▶ _EXERCISE DETAILS_: Scan the entries below and extract each line with the word "images" in it.

- Opening Delimiter -

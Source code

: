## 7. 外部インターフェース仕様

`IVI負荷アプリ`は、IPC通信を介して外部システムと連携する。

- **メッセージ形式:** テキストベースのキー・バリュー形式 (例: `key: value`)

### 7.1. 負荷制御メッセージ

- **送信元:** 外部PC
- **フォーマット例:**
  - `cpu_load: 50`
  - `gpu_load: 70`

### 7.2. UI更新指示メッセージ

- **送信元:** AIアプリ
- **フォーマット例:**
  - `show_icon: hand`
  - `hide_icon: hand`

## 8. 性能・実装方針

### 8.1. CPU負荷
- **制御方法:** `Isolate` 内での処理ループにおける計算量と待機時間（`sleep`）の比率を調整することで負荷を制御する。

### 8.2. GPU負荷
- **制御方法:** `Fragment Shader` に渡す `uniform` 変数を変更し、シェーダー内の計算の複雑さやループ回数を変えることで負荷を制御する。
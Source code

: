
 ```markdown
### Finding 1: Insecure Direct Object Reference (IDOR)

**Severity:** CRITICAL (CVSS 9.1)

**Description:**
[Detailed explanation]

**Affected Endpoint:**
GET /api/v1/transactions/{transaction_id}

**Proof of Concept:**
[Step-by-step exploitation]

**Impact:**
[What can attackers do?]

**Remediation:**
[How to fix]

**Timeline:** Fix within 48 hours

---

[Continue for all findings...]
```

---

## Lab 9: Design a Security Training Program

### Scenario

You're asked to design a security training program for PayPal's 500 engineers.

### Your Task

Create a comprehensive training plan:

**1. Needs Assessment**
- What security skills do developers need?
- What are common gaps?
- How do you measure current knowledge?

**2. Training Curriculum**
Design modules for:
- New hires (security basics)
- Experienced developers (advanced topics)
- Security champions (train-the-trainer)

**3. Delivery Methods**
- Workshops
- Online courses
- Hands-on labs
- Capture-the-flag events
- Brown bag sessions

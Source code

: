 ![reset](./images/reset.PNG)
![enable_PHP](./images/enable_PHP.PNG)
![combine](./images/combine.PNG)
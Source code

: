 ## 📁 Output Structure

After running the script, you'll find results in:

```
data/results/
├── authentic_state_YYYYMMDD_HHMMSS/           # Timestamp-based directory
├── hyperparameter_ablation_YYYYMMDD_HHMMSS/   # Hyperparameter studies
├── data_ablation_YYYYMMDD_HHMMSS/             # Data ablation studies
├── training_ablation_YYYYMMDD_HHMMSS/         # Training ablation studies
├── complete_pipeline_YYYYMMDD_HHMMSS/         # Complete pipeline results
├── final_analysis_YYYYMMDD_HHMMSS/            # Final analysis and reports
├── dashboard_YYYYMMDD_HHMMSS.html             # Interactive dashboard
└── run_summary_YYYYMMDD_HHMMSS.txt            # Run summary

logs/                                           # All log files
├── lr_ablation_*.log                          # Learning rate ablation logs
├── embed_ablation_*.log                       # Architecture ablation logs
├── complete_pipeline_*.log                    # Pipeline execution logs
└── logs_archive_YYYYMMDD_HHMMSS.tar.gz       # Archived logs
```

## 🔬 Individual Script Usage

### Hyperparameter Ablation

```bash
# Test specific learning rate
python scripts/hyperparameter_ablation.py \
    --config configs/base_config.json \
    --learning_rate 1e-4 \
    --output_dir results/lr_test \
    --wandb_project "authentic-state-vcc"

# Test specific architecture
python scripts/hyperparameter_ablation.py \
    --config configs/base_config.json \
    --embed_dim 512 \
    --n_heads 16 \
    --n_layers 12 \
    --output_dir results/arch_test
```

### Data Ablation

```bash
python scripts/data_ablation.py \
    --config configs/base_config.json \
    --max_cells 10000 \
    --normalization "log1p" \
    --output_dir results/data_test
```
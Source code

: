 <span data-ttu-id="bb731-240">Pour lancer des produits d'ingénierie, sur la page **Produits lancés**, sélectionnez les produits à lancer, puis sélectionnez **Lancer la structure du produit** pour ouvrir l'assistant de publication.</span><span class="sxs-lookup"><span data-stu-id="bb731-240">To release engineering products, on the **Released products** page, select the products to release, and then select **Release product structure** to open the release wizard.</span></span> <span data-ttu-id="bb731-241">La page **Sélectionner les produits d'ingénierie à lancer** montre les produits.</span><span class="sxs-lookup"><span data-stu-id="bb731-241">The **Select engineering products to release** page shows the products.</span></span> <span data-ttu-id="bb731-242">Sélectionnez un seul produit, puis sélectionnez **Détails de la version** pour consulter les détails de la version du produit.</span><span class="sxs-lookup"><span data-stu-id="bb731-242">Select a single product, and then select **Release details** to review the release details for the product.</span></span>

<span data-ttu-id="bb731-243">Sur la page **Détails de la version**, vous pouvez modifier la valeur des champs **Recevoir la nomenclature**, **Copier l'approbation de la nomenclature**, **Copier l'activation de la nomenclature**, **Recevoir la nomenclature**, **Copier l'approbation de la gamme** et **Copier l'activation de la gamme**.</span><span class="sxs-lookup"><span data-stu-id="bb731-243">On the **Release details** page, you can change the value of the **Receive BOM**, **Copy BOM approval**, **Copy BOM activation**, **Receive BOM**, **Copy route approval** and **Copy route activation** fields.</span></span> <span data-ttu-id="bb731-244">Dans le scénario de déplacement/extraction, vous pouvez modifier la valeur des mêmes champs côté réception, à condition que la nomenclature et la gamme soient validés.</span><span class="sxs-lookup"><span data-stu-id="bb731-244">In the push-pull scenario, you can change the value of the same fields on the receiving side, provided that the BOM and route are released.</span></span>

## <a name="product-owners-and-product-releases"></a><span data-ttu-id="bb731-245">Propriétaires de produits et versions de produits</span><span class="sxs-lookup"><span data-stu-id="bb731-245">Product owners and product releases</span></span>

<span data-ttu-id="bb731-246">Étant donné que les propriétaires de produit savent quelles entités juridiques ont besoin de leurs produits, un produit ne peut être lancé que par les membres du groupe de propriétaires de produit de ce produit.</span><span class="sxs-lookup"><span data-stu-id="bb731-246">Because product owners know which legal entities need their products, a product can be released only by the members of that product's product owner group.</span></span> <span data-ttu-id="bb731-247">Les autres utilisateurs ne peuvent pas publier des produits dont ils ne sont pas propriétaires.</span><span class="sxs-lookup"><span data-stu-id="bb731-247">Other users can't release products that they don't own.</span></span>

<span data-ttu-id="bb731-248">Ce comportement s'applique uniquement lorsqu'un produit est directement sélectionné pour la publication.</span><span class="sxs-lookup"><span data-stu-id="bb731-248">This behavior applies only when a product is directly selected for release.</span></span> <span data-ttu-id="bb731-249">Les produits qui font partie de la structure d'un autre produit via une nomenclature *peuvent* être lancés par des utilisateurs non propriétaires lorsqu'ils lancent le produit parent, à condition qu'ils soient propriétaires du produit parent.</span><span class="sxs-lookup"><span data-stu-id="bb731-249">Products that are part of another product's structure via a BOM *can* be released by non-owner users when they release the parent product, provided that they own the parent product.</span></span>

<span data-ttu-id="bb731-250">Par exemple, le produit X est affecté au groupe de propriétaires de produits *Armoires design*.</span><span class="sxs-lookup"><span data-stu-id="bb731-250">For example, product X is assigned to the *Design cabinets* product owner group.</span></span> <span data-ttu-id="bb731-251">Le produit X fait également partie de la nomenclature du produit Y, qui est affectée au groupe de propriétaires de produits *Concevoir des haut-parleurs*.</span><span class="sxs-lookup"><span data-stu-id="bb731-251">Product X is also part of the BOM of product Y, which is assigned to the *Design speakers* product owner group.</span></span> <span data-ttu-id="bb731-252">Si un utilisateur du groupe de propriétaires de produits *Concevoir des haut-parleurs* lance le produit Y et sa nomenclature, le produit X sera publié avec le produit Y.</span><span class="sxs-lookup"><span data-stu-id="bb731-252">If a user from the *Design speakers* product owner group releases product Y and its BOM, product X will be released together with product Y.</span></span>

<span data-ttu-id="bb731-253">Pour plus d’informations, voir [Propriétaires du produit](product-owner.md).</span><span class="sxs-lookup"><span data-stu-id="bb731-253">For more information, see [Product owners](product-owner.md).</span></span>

- Closing Delimiter -

▶ _TASK RESULT_:
: ![reset](./images/reset.PNG)
![enable_PHP](./images/enable_PHP.PNG)
![combine](./images/combine.PNG)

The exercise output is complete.